Rome, Sacred Ground for Nearly 3,000 Years, and Counting

The Islamic presence in Italy dates to the eighth century, but it wasn’t until 1995 that the officially recognized Great Mosque of Rome opened in Parioli, a neighborhood that’s a short hop by taxi from the Borghese Gallery. The mosque, the largest in Europe, is a gleaming, low-slung modern structure that artfully bridges East and West. A fountain near the entrance refreshes a plaza whose pavement echoes the dazzling geometry of Michelangelo’s Campidoglio, and the rows of twinned pillars leading to the travertine-clad sanctuary recall Bernini’s monumental colonnade at St. Peter’s Square.

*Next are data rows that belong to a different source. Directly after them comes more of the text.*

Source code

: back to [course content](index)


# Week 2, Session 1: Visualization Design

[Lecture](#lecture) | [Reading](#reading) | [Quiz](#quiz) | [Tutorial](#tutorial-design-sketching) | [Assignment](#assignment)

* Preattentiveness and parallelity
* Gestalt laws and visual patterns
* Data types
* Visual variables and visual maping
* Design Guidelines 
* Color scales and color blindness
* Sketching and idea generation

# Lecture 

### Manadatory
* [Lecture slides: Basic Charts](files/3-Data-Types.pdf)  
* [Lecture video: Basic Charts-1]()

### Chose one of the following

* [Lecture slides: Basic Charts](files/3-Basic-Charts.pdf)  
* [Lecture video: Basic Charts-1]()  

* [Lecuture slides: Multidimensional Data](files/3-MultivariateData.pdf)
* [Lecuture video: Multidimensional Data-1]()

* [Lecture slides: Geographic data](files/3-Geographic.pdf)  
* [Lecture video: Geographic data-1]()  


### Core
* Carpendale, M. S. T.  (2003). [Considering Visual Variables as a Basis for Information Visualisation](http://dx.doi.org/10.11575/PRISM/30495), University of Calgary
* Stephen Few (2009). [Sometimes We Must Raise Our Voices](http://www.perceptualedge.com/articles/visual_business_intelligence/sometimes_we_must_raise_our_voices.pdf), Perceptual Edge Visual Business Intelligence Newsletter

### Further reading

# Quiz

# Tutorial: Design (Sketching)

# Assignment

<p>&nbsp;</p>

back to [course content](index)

The interior is a study in curving lines, with low-hanging circular chandeliers ringing the central dome, intricately tiled walls and a rich Persian carpet swirling across the floor. You enter to the sound of bird song, you pray in a luminous rotunda, and you emerge from the compound into a pine and cypress grove at the edge of upscale Parioli. Except when a train rumbles by, it is a lush, hushed precinct.

Maybe too hushed. Rome’s fast-growing Islamic community, many of them immigrants from Morocco, Bangladesh, Albania or Senegal, resides on the other side of town in gritty, bustling piazzas near the Termini rail station. For most Roman Muslims, attending Friday services in the Great Mosque would require taking a day off from work.

“The Great Mosque is a showpiece, a symbol, a place of pride,” notes Imam Yahya Pallavicini, president of COREIS (the Italian Islamic Religious Community). “But the city’s Muslim residents are more likely to pray at smaller unofficial neighborhood mosques, often located in private homes or garages.” On a typical Friday at the Great Mosque, hundreds gather in a space built for thousands.

The difficulty that contemporary Muslims have in finding state-sanctioned Roman houses of worship brings to mind the plight of Rome’s first Christians. Unlike Jews and adherents of Mithras and Isis, Christians were violently persecuted — and some of Rome’s earliest churches, including St. Peter’s, are martyriums: sites where saints were slain for their beliefs. The churches of Santa Sabina, Santa Prassede, Santa Pudenziana and Sant’Agnese Fuori le Mura were also sanctified by suffering. With their crystalline mosaics and thin, pure light, these humbly elegant basilicas conjure the time when a strange, fervent, unyielding new cult rose from the ashes of empire.